U.S. Rep. Giménez asks Homeland Security to deport over 100 immigrants accused of repression in Cuba
Published in Political News
Cuban American U.S. Rep. Carlos Giménez asked the Department of Homeland Security on Thursday to investigate and deport over a hundred Cubans accused of repressive activities on the island who are believed to have settled in the United States in recent years.
In his letter to Homeland Security Secretary Kristi Noem, Giménez, a Republican from Miami who serves on the House Homeland Security Committee, told her the people he identified with the names and past affiliations in the document “had direct ties with the Cuban Communist Party and the repressive state security apparatus” and “pose a direct threat to our national security.
“The presence of these regime operatives not only endangers our communities but also provides a foothold for the Cuban dictatorship to engage in espionage, political coercion and illicit activities within our borders,” he added. “It is unacceptable that the United States would provide sanctuary to individuals who have actively worked to oppress and persecute the Cuban people, especially when countless legitimate asylum seekers await their opportunity to seek refuge in our country.”
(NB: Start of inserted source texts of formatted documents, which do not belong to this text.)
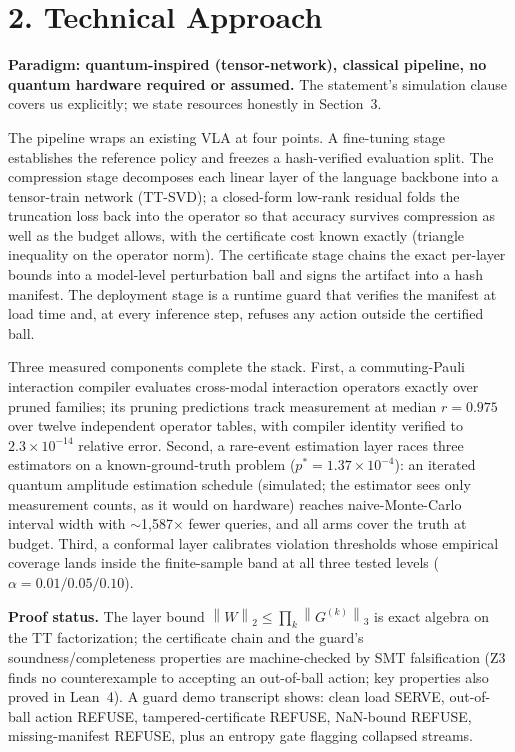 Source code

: \documentclass[10pt]{article}
\newcommand{\norm}[1]{\left\lVert #1 \right\rVert}
\begin{document}
\section*{2. Technical Approach}
\textbf{Paradigm: quantum-inspired (tensor-network), classical pipeline,
no quantum hardware required or assumed.} The statement's simulation clause
covers us explicitly; we state resources honestly in Section~3.

The pipeline wraps an existing VLA at four points. A fine-tuning stage
establishes the reference policy and freezes a hash-verified evaluation split.
The compression stage decomposes each linear layer of the language backbone
into a tensor-train network (TT-SVD); a closed-form low-rank residual folds
the truncation loss back into the operator so that accuracy survives
compression as well as the budget allows, with the certificate cost known
exactly (triangle inequality on the operator norm). The certificate stage
chains the exact per-layer bounds into a model-level perturbation ball and
signs the artifact into a hash manifest. The deployment stage is a runtime
guard that verifies the manifest at load time and, at every inference step,
refuses any action outside the certified ball.

Three measured components complete the stack. First, a commuting-Pauli
interaction compiler evaluates cross-modal interaction operators exactly over
pruned families; its pruning predictions track measurement at median
$r = 0.975$ over twelve independent operator tables, with compiler identity
verified to $2.3\times10^{-14}$ relative error. Second, a rare-event
estimation layer races three estimators on a known-ground-truth problem
($p^{*}=1.37\times10^{-4}$): an iterated quantum amplitude estimation schedule
(simulated; the estimator sees only measurement counts, as it would on
hardware) reaches naive-Monte-Carlo interval width with
$\sim$1{,}587$\times$ fewer queries, and all arms cover the truth at budget.
Third, a conformal layer calibrates violation thresholds whose empirical
coverage lands inside the finite-sample band at all three tested levels
($\alpha = 0.01/0.05/0.10$).

\textbf{Proof status.} The layer bound $\norm{W}_{2} \le \prod_k
\norm{G^{(k)}}_{3}$ is exact algebra on the TT factorization; the certificate
chain and the guard's soundness/completeness properties are machine-checked
by SMT falsification (Z3 finds no counterexample to accepting an out-of-ball
action; key properties also proved in Lean~4). A guard demo transcript shows: clean load SERVE,
out-of-ball action REFUSE, tampered-certificate REFUSE, NaN-bound REFUSE,
missing-manifest REFUSE, plus an entropy gate flagging collapsed streams.
\end{document}
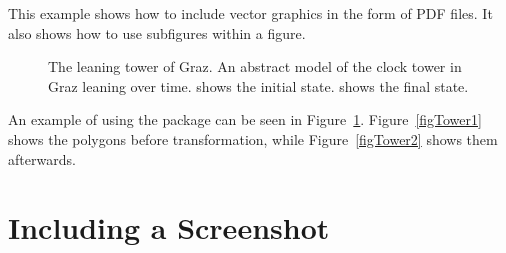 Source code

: This example shows how to include vector graphics in the form of PDF
files. It also shows how to use subfigures within a figure.


\begin{figure}[tp]
\centering
{}
\hfill
{}

\caption[Abstract Clock Towers]
{
The leaning tower of Graz. An abstract model of the clock
tower in Graz leaning over time.  shows
the initial state.  shows the final state.
}
\label{figWholeFig}
\end{figure}


An example of using the  package can be seen in
Figure~\ref{figWholeFig}. Figure~\ref{figTower1} shows the polygons
before transformation, while Figure~\ref{figTower2} shows them
afterwards.




\section{Including a Screenshot}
According to Giménez’s letter, the list of 108 names is from a database created by the Foundation for Human Rights in Cuba. In February 2023, the group said it had identified 20 alleged human rights violators who had moved to the United States from the island. The organization's researchers have said they vet the accusations against the people included in the database by talking to victims and conducting independent research.
The people named in Giménez’s letter are former Cuban intelligence and state security officials, government and Communist Party officials and members of the judiciary who prosecuted and sentenced dissidents and anti-government protesters, and even a former lieutenant colonel in charge of two prisons in the province of Matanzas. Some are people who are accused of collaborating with the security apparatus.
Some cases drew condemnation when news of their arrival in the U.S. became public last year. When Manuel Menéndez Castellanos, a former Communist Party head in the province of Cienfuegos, flew into Miami International Airport in August, South Florida U.S. Reps. Mario Díaz-Balart, María Elvira, Salazar and Giménez asked the Biden administration to investigate the conditions of his arrival. Secretary of State Marco Rubio, a Florida U.S. senator at the time, and Sen. Rick Scott signed the letter.
As the situation deteriorated on the island in recent years and over a million people left the country for the United States and other countries, human rights organizations and Cuban independent media have sounded the alarm about some former government officials moving to South Florida. Some arrived through the border with Mexico, but others, like Menéndez Castellanos, appeared to have immigrated legally, through parole programs that have been since eliminated by the Trump administration.
The phenomenon is not entirely new, since many former Cuban government officials have defected to the United States over the years. But activists tracking this latest development say that unlike those defecting from the communist regime, the individuals flagged on the list might have gamed the system and lied about their past, an accusation that Giménez echoed in his letter.
At least one of the people he named has already been detained. Tomas Emilio Hernández Cruz, 71, a former high-ranking official in the Cuban intelligence service, was arrested by Immigration and Customs Protection and the FBI last week in Broward County. The agencies said he made fraudulent claims on his immigration application for a green card and is awaiting deportation.